## Task item
Report only how many lines of the entries below contain the string "false".
========================================================================
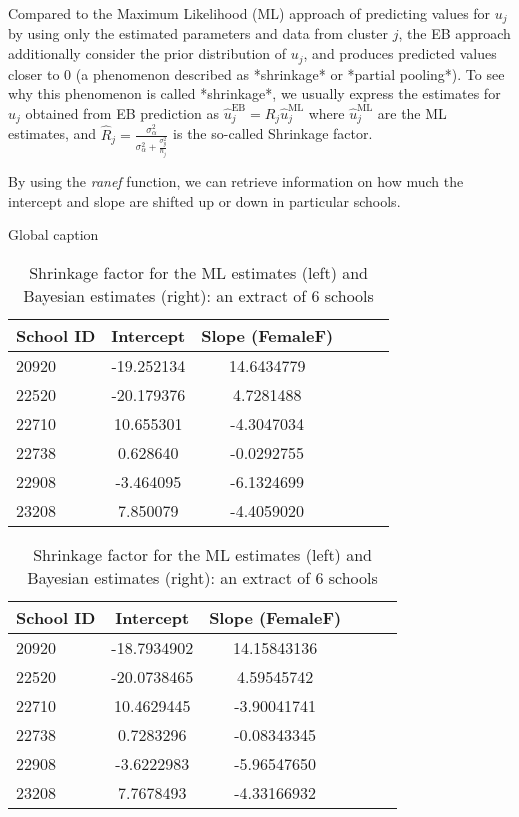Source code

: Compared to the Maximum Likelihood (ML) approach of predicting values for $u_j$ by using only the estimated parameters and data from cluster $j$, the EB approach additionally consider the prior distribution of $u_{j}$, and produces predicted values closer to $0$ (a phenomenon described as *shrinkage* or *partial pooling*).  To see why this phenomenon is called *shrinkage*, we usually express the estimates for $u_j$ obtained from EB prediction as $\hat{u}_j^{\text{EB}} = \hat{R}_j\hat{u}_j^{\text{ML}}$ where $\hat{u}_j^{\text{ML}}$ are the ML estimates, and $\hat{R}_j = \frac{\sigma_\alpha^2}{\sigma_\alpha^2 + \frac{\sigma_y^2}{n_j}}$ is the so-called Shrinkage factor.

By using the \textit{ranef} function, we can retrieve information on how much the intercept and slope are shifted up or down in particular schools.

\begin{table}[!htb]
	\caption{Global caption}

	\begin{minipage}{.5\linewidth}
		\caption{}
		\centering
			{
			\begin{tabular}{l | c c c c c}
				School ID & Intercept & Slope (FemaleF)\\
				\hline
				20920 & -19.252134 & 14.6434779 \\
				22520 & -20.179376 & 4.7281488 \\
				22710 & 10.655301 & -4.3047034 \\
				22738  & 0.628640 & -0.0292755 \\
				22908 & -3.464095 & -6.1324699 \\
				23208 & 7.850079 & -4.4059020
			\end{tabular}
		}
	\end{minipage}%
	\begin{minipage}{.5\linewidth}
		\centering
		\caption{}
		{
			\begin{tabular}{l | c c c c c}
				School ID & Intercept & Slope (FemaleF)\\
				\hline
				20920 & -18.7934902 & 14.15843136 \\
				22520 & -20.0738465  & 4.59545742 \\
				22710  & 10.4629445 & -3.90041741 \\
				22738  & 0.7283296 & -0.08343345  \\
				22908 & -3.6222983 & -5.96547650 \\
				23208  & 7.7678493 & -4.33166932
			\end{tabular}
		}

	\end{minipage}
	\caption{{\small Shrinkage factor for the ML estimates (left) and Bayesian estimates (right): an extract of 6 schools}}
	\label{tab:shrinkage}
\end{table}


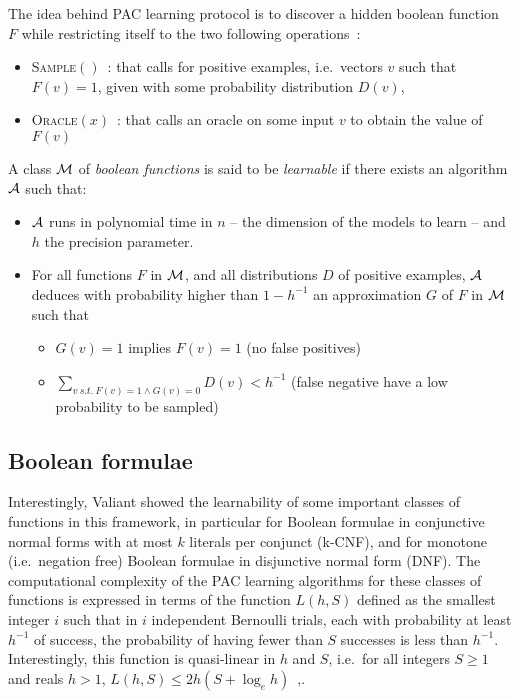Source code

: \documentclass{llncs}
\begin{document}
The idea behind PAC learning protocol is to discover a hidden boolean function $F$ while restricting itself to the two following operations~:
\begin{itemize}
  \item
\textsc{Sample}$()$~: that calls for positive examples, i.e.~vectors $v$ such that $F(v)=1$, given with some probability distribution $D(v)$,
  \item
\textsc{Oracle}$(x)$~: that calls an oracle on some input $v$ to obtain the value of $F(v)$
\end{itemize}


\begin{definition}
   A class $\cal M$ of \emph{boolean functions} is said to be \emph{learnable}
   if there exists an algorithm $\cal A$ such that:
   \begin{itemize}
      \item $\cal A$ runs in polynomial time in $n$ -- the dimension of the models to learn -- and $h$ the precision parameter.
      \item
         For all functions $F$ in $\cal M$, and all distributions $D$ of positive examples,
         $\cal A$ deduces with probability higher than $1-h^{-1}$ an approximation $G$ of $F$ in $\cal M$ such that
         \begin{itemize}
            \item $G(v)=1$ implies $F(v)=1$ (no false positives)
            \item
               $\sum_{v\ s.t.\ F(v)=1\wedge G(v)=0} D(v) < h^{-1}$ (false negative have a low probability to be sampled)
         \end{itemize}
   \end{itemize}
\end{definition}


\subsection{Boolean formulae}

Interestingly, Valiant showed the learnability of some important classes of functions in this framework,
in particular for Boolean formulae in conjunctive normal forms with at most $k$ literals per conjunct (k-CNF),
and for monotone (i.e.~negation free) Boolean formulae in disjunctive normal form (DNF).
The computational complexity of the PAC learning algorithms for these classes of functions is expressed in terms of the function
$L(h,S)$ defined as the smallest integer $i$ such that
in $i$ independent Bernoulli trials, each with probability at least $h^{-1}$ of success, the probability of having fewer than $S$ successes is less than $h^{-1}$.
Interestingly, this function is quasi-linear in $h$ and $S$, i.e.~for all
integers $S\ge 1$ and reals $h>1$, $L(h,S) \le 2h(S+\log_e h)$~\cite{Valiant84cacm},.
\end{document}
========================================================================
## Answer below
2